Hi Rafeeq, I've added answers below.
On 08/12/2014 12:28 AM, rafeeq s wrote:
I am new to Parquet and using parquet format for storing spark stream data into hdfs. Question: 1. Is it possible to merge two small parquet file ?
There isn't a quick solution like concatenating the files, if that's what you're looking for. You'd have to rewrite the files as a new one.
As long as you're rewriting the file, you might want to consider staging the data in a different format and then compacting it into parquet periodically. Avro, for example, would allow you to use flush and sync methods to guarantee records are on disk and a later conversion to parquet would give you the I/O and encoding benefits.
2. Partitioning directory structure: Is it possible to partition the parquet file directory based on date?

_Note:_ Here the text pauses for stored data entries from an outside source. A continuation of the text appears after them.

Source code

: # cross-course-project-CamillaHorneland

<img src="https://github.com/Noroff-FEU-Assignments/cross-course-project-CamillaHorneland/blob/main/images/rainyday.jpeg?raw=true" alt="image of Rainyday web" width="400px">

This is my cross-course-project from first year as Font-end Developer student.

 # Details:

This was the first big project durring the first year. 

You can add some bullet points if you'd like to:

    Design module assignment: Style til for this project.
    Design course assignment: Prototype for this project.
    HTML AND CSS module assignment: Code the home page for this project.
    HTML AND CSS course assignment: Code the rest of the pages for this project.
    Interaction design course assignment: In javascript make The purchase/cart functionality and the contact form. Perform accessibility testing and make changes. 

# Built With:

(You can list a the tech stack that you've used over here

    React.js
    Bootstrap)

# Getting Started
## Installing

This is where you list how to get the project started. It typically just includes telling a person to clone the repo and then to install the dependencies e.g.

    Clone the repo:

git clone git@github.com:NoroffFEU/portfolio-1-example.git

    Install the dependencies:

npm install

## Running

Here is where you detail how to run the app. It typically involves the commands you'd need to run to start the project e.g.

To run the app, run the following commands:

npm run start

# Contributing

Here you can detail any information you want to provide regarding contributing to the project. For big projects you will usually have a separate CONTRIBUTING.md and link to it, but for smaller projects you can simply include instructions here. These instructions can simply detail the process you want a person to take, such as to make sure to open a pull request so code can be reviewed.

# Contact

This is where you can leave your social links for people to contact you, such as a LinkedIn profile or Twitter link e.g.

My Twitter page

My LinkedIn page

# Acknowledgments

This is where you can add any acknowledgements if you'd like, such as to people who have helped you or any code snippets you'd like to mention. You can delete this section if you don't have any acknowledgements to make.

Creating files in a partitioned structure isn't supported in parquet itself, but once they are in a partitioned structure the input format will walk the directory structure and find all of the files.
In parquet-avro, you pass in a path when creating a parquet file, so while you'd have to do some of this yourself, it isn't too difficult. I'm most familiar with the parquet-avro API, but you could probably build a partitioned structure with the other modules too.

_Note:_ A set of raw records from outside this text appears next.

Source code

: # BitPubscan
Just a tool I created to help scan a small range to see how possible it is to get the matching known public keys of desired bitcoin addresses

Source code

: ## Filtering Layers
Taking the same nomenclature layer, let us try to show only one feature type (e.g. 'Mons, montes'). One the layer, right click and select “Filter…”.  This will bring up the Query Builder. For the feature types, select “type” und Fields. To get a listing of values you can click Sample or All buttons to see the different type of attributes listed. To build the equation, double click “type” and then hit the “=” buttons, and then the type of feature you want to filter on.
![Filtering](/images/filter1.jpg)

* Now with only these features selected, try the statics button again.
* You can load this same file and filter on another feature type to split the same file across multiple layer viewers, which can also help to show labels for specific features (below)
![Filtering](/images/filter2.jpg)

(Disclosure: I work on Kite...) It sounds like what you're looking for is probably a library built on top of parquet that acts more like a data store than a file format. You might want to check out the Kite project [1], which does both of the things you're asking about. Specifically, you can use a config file to define your partition layout and a simple API to automatically select partitions.
rb [1]: http://kitesdk.org/docs/current/guide/ -- Ryan Blue Software Engineer Cloudera, Inc.